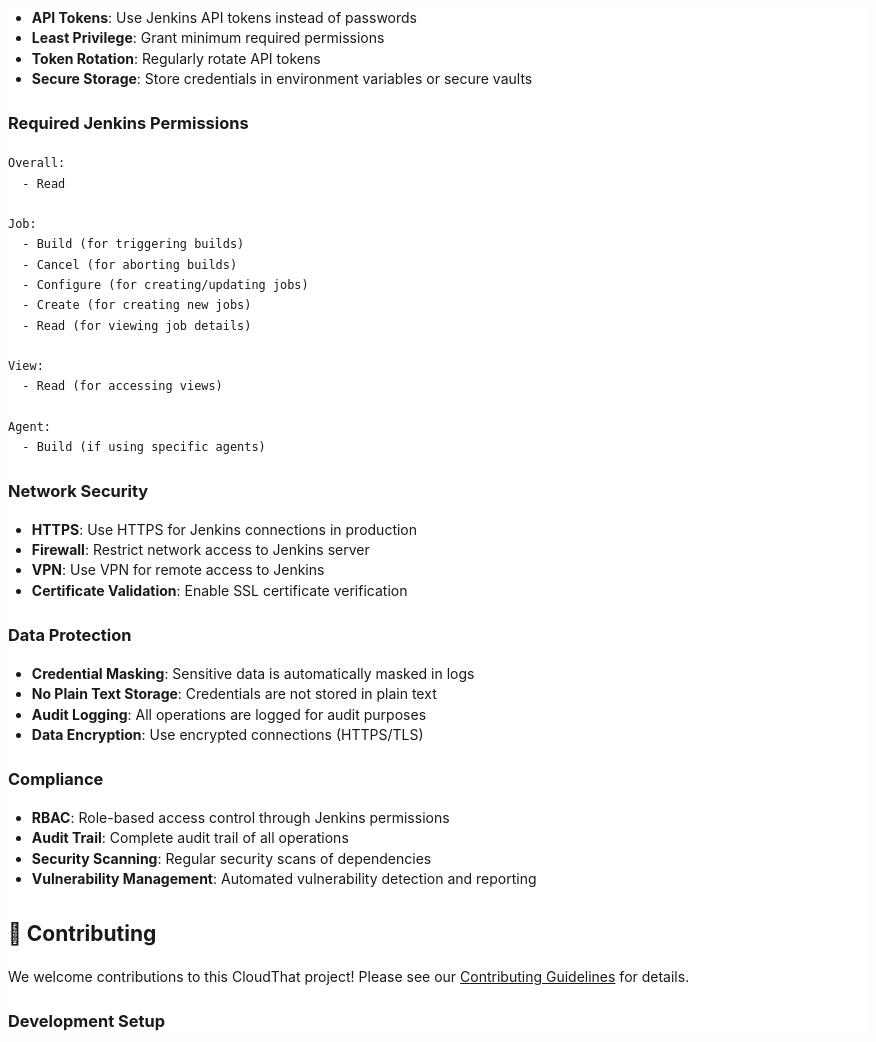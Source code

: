 - **API Tokens**: Use Jenkins API tokens instead of passwords
- **Least Privilege**: Grant minimum required permissions
- **Token Rotation**: Regularly rotate API tokens
- **Secure Storage**: Store credentials in environment variables or secure vaults

### **Required Jenkins Permissions**

```
Overall:
  - Read

Job:
  - Build (for triggering builds)
  - Cancel (for aborting builds)  
  - Configure (for creating/updating jobs)
  - Create (for creating new jobs)
  - Read (for viewing job details)

View:
  - Read (for accessing views)

Agent:
  - Build (if using specific agents)
```

### **Network Security**

- **HTTPS**: Use HTTPS for Jenkins connections in production
- **Firewall**: Restrict network access to Jenkins server
- **VPN**: Use VPN for remote access to Jenkins
- **Certificate Validation**: Enable SSL certificate verification

### **Data Protection**

- **Credential Masking**: Sensitive data is automatically masked in logs
- **No Plain Text Storage**: Credentials are not stored in plain text
- **Audit Logging**: All operations are logged for audit purposes
- **Data Encryption**: Use encrypted connections (HTTPS/TLS)

### **Compliance**

- **RBAC**: Role-based access control through Jenkins permissions
- **Audit Trail**: Complete audit trail of all operations
- **Security Scanning**: Regular security scans of dependencies
- **Vulnerability Management**: Automated vulnerability detection and reporting

## 🤝 Contributing

We welcome contributions to this CloudThat project! Please see our [Contributing Guidelines](CONTRIBUTING.md) for details.

### **Development Setup**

* * *

*TASK PROMPT*
Please copy the data shown above word for word, omitting the pictures.

*TASK ANSWER*
Source code

: - **API Tokens**: Use Jenkins API tokens instead of passwords
- **Least Privilege**: Grant minimum required permissions
- **Token Rotation**: Regularly rotate API tokens
- **Secure Storage**: Store credentials in environment variables or secure vaults

### **Required Jenkins Permissions**

```
Overall:
  - Read

Job:
  - Build (for triggering builds)
  - Cancel (for aborting builds)  
  - Configure (for creating/updating jobs)
  - Create (for creating new jobs)
  - Read (for viewing job details)

View:
  - Read (for accessing views)

Agent:
  - Build (if using specific agents)
```

### **Network Security**

- **HTTPS**: Use HTTPS for Jenkins connections in production
- **Firewall**: Restrict network access to Jenkins server
- **VPN**: Use VPN for remote access to Jenkins
- **Certificate Validation**: Enable SSL certificate verification

### **Data Protection**

- **Credential Masking**: Sensitive data is automatically masked in logs
- **No Plain Text Storage**: Credentials are not stored in plain text
- **Audit Logging**: All operations are logged for audit purposes
- **Data Encryption**: Use encrypted connections (HTTPS/TLS)

### **Compliance**

- **RBAC**: Role-based access control through Jenkins permissions
- **Audit Trail**: Complete audit trail of all operations
- **Security Scanning**: Regular security scans of dependencies
- **Vulnerability Management**: Automated vulnerability detection and reporting

## 🤝 Contributing

We welcome contributions to this CloudThat project! Please see our [Contributing Guidelines](CONTRIBUTING.md) for details.

### **Development Setup**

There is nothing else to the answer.